Le fléau du vol sur les chantiers

Partie 1 État des lieux
Partie 2 Les bonnes pratiques
Partie 3 Les équipements de sécurité
Partie 4 Nouvelle technologie
Partie 5 En savoir plus

Le vol sur les chantiers coûte au secteur du BTP plus d'un milliard d'euros par an, soit au minimum 1 % du chiffre d'affaire de la branche. La FFB a mené une enquête en 2007 qui révélait qu'au moins une entreprise sur deux avait subi un vol représentant plus de 10 000 euros au cours des dix mois précédents. Dans 56 % des cas, il s'agissait d'un vol simple, 43 % de vol avec effraction et 1 % de vol avec violence ou séquestration. « La grande majorité des vols constatés (environ les deux tiers) relève du vol d’opportunité, par une population considérant normal de se « servir » sur un chantier, précise la FFB. » En outre, 90 % des entreprises interrogées avaient déposé plainte sans aucun résultat.

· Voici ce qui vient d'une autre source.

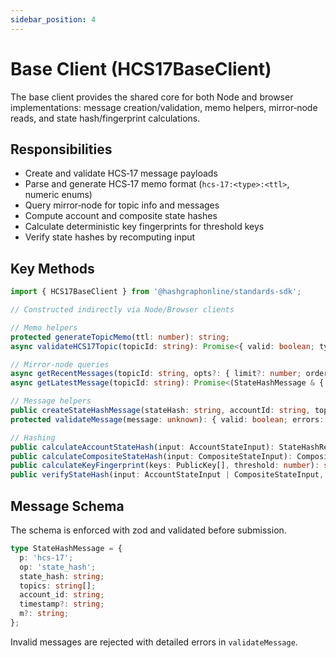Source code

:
```yaml
---
sidebar_position: 4
---
```


# Base Client (HCS17BaseClient)

The base client provides the shared core for both Node and browser implementations: message creation/validation, memo helpers, mirror‑node reads, and state hash/fingerprint calculations.

## Responsibilities

- Create and validate HCS‑17 message payloads
- Parse and generate HCS‑17 memo format (`hcs-17:<type>:<ttl>`, numeric enums)
- Query mirror‑node for topic info and messages
- Compute account and composite state hashes
- Calculate deterministic key fingerprints for threshold keys
- Verify state hashes by recomputing input

## Key Methods

```ts
import { HCS17BaseClient } from '@hashgraphonline/standards-sdk';

// Constructed indirectly via Node/Browser clients

// Memo helpers
protected generateTopicMemo(ttl: number): string;
async validateHCS17Topic(topicId: string): Promise<{ valid: boolean; type?: HCS17TopicType; ttl?: number; error?: string }>;

// Mirror‑node queries
async getRecentMessages(topicId: string, opts?: { limit?: number; order?: 'asc' | 'desc' }): Promise<Array<{ message: StateHashMessage; consensus_timestamp?: string; sequence_number: number; payer?: string }>>;
async getLatestMessage(topicId: string): Promise<(StateHashMessage & { consensus_timestamp?: string; sequence_number: number }) | null>;

// Message helpers
public createStateHashMessage(stateHash: string, accountId: string, topicIds: string[], memo?: string): StateHashMessage;
protected validateMessage(message: unknown): { valid: boolean; errors: string[] };

// Hashing
public calculateAccountStateHash(input: AccountStateInput): StateHashResult;
public calculateCompositeStateHash(input: CompositeStateInput): CompositeStateHashResult;
public calculateKeyFingerprint(keys: PublicKey[], threshold: number): string;
public verifyStateHash(input: AccountStateInput | CompositeStateInput, expectedHash: string): Promise<boolean>;
```

## Message Schema

The schema is enforced with zod and validated before submission.

```ts
type StateHashMessage = {
  p: 'hcs-17';
  op: 'state_hash';
  state_hash: string;
  topics: string[];
  account_id: string;
  timestamp?: string;
  m?: string;
};
```

Invalid messages are rejected with detailed errors in `validateMessage`.

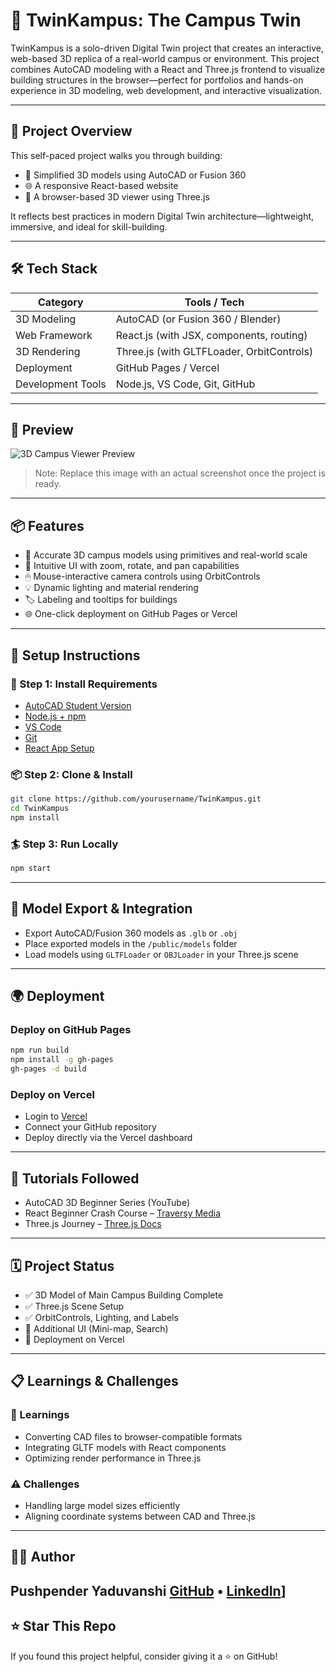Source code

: # 🏢 TwinKampus: The Campus Twin

TwinKampus is a solo-driven Digital Twin project that creates an interactive, web-based 3D replica of a real-world campus or environment. This project combines AutoCAD modeling with a React and Three.js frontend to visualize building structures in the browser—perfect for portfolios and hands-on experience in 3D modeling, web development, and interactive visualization.

---

## 🚀 Project Overview

This self-paced project walks you through building:

* 🧱 Simplified 3D models using AutoCAD or Fusion 360
* 🌐 A responsive React-based website
* 🔮 A browser-based 3D viewer using Three.js

It reflects best practices in modern Digital Twin architecture—lightweight, immersive, and ideal for skill-building.

---

## 🛠 Tech Stack

| Category          | Tools / Tech                              |
| ----------------- | ----------------------------------------- |
| 3D Modeling       | AutoCAD (or Fusion 360 / Blender)         |
| Web Framework     | React.js (with JSX, components, routing)  |
| 3D Rendering      | Three.js (with GLTFLoader, OrbitControls) |
| Deployment        | GitHub Pages / Vercel                     |
| Development Tools | Node.js, VS Code, Git, GitHub             |

---

## 📸 Preview

![3D Campus Viewer Preview](./preview.png)

> Note: Replace this image with an actual screenshot once the project is ready.

---

## 📦 Features

* 📀 Accurate 3D campus models using primitives and real-world scale
* 🧱 Intuitive UI with zoom, rotate, and pan capabilities
* 🖱 Mouse-interactive camera controls using OrbitControls
* 💡 Dynamic lighting and material rendering
* 🏷 Labeling and tooltips for buildings
* 🌐 One-click deployment on GitHub Pages or Vercel

---

## 🧠 Setup Instructions

### 🔧 Step 1: Install Requirements

* [AutoCAD Student Version](https://www.autodesk.com/education/edu-software/overview)
* [Node.js + npm](https://nodejs.org/)
* [VS Code](https://code.visualstudio.com/)
* [Git](https://git-scm.com/)
* [React App Setup](https://reactjs.org/docs/create-a-new-react-app.html)

### 📦 Step 2: Clone & Install

```bash
git clone https://github.com/yourusername/TwinKampus.git
cd TwinKampus
npm install
```

### 🏄 Step 3: Run Locally

```bash
npm start
```

---

## 🧱 Model Export & Integration

* Export AutoCAD/Fusion 360 models as `.glb` or `.obj`
* Place exported models in the `/public/models` folder
* Load models using `GLTFLoader` or `OBJLoader` in your Three.js scene

---

## 🌍 Deployment

### Deploy on GitHub Pages

```bash
npm run build
npm install -g gh-pages
gh-pages -d build
```

### Deploy on Vercel

* Login to [Vercel](https://vercel.com/)
* Connect your GitHub repository
* Deploy directly via the Vercel dashboard

---

## 📖 Tutorials Followed

* AutoCAD 3D Beginner Series (YouTube)
* React Beginner Crash Course – [Traversy Media](https://youtu.be/w7ejDZ8SWv8)
* Three.js Journey – [Three.js Docs](https://threejs.org/docs/)

---

## 🗓 Project Status

* ✅ 3D Model of Main Campus Building Complete
* ✅ Three.js Scene Setup
* ✅ OrbitControls, Lighting, and Labels
* 🚧 Additional UI (Mini-map, Search)
* 🚀 Deployment on Vercel

---

## 📋 Learnings & Challenges

### 📌 Learnings

* Converting CAD files to browser-compatible formats
* Integrating GLTF models with React components
* Optimizing render performance in Three.js

### ⚠️ Challenges

* Handling large model sizes efficiently
* Aligning coordinate systems between CAD and Three.js

---

## 👨‍💼 Author

**Pushpender Yaduvanshi**
[GitHub](https://github.com/rpyaduvanshi950) • [LinkedIn](https://linkedin.com/in/rpyaduvanshi950)]
---

## ⭐️ Star This Repo

If you found this project helpful, consider giving it a ⭐ on GitHub!
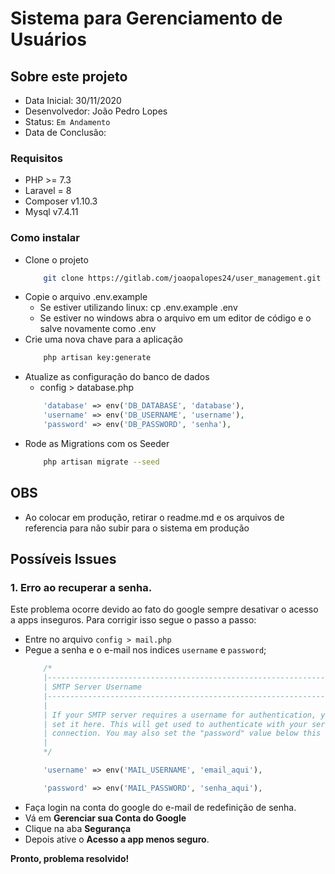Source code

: # Sistema para Gerenciamento de Usuários

## Sobre este projeto

- Data Inicial: 30/11/2020
- Desenvolvedor: João Pedro Lopes
- Status: `Em Andamento`
- Data de Conclusão: 

### Requisitos
- PHP >= 7.3
- Laravel = 8
- Composer v1.10.3
- Mysql v7.4.11

### Como instalar
- Clone o projeto
    ```bash
        git clone https://gitlab.com/joaopalopes24/user_management.git
    ```
- Copie o arquivo .env.example
    - Se estiver utilizando linux: cp .env.example .env
    - Se estiver no windows abra o arquivo em um editor de código e o salve novamente como .env
- Crie uma nova chave para a aplicação
    ```bash
        php artisan key:generate
    ```
- Atualize as configuração do banco de dados
    - config > database.php 
    ```php
        'database' => env('DB_DATABASE', 'database'),
        'username' => env('DB_USERNAME', 'username'),
        'password' => env('DB_PASSWORD', 'senha'),
    ```            
- Rode as Migrations com os Seeder
    ```bash
        php artisan migrate --seed
    ```

## OBS
- Ao colocar em produção, retirar o readme.md e os arquivos de referencia para não subir para o sistema em produção

## Possíveis Issues

### 1. Erro ao recuperar a senha.

Este problema ocorre devido ao fato do google sempre desativar o acesso a apps inseguros. Para corrigir isso segue o passo a passo: 

- Entre no arquivo `config > mail.php`
- Pegue a senha e o e-mail nos indices `username` e `password`;
    ```php
        /*
        |--------------------------------------------------------------------------
        | SMTP Server Username
        |--------------------------------------------------------------------------
        |
        | If your SMTP server requires a username for authentication, you should
        | set it here. This will get used to authenticate with your server on
        | connection. You may also set the "password" value below this one.
        |
        */

        'username' => env('MAIL_USERNAME', 'email_aqui'),

        'password' => env('MAIL_PASSWORD', 'senha_aqui'),

    ```
- Faça login na conta do google do e-mail de redefinição de senha.
- Vá em **Gerenciar sua Conta do Google**
- Clique na aba **Segurança**
- Depois ative o **Acesso a app menos seguro**.

**Pronto, problema resolvido!**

Cette enquête a été le point de départ d'une campagne contre le vol de la fédération, baptisée « Ras-le-Vol ». Elle a suscité la signature d'un protocole avec le ministère de l'Intérieur en avril 2008, renouvelé en janvier 2013, visant à améliorer la lutte contre ce fléau. Dans chaque département, un référent sûreté de la police ou gendarmerie est nommé pour informer, conseiller et sensibiliser entreprises et maîtres d'ouvrage avant l'ouverture d'un chantier. Pour chaque chantier sensible, ces derniers sont invités à remplir une fiche permettant au référent d'évaluer les risques et les systèmes préventifs mis en place.